• _About this task_: For the entries below, report every line that includes the word "oeufs".

• _The input_:

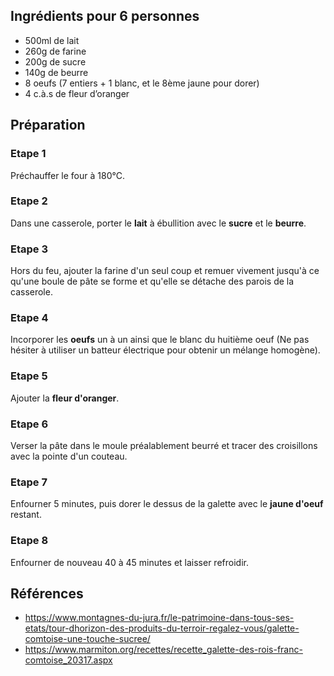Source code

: ## Ingrédients pour 6 personnes

- 500ml de lait
- 260g de farine
- 200g de sucre
- 140g de beurre
- 8 oeufs (7 entiers + 1 blanc, et le 8ème jaune pour dorer)
- 4 c.à.s de fleur d’oranger

## Préparation

### Etape 1

Préchauffer le four à 180°C.

### Etape 2

Dans une casserole, porter le **lait** à ébullition avec le **sucre** et le **beurre**.

### Etape 3

Hors du feu, ajouter la farine d'un seul coup et remuer vivement jusqu'à ce qu'une boule de pâte se forme et qu'elle se détache des parois de la casserole.

### Etape 4

Incorporer les **oeufs** un à un ainsi que le blanc du huitième oeuf (Ne pas hésiter à utiliser un batteur électrique pour obtenir un mélange homogène).

### Etape 5

Ajouter la **fleur d'oranger**.

### Etape 6

Verser la pâte dans le moule préalablement beurré et tracer des croisillons avec la pointe d'un couteau.

### Etape 7

Enfourner 5 minutes, puis dorer le dessus de la galette avec le **jaune d'oeuf** restant.

### Etape 8

Enfourner de nouveau 40 à 45 minutes et laisser refroidir.

## Références

- <https://www.montagnes-du-jura.fr/le-patrimoine-dans-tous-ses-etats/tour-dhorizon-des-produits-du-terroir-regalez-vous/galette-comtoise-une-touche-sucree/>
- <https://www.marmiton.org/recettes/recette_galette-des-rois-franc-comtoise_20317.aspx>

• _Solution for this problem_:
- 8 oeufs (7 entiers + 1 blanc, et le 8ème jaune pour dorer)
Incorporer les **oeufs** un à un ainsi que le blanc du huitième oeuf (Ne pas hésiter à utiliser un batteur électrique pour obtenir un mélange homogène).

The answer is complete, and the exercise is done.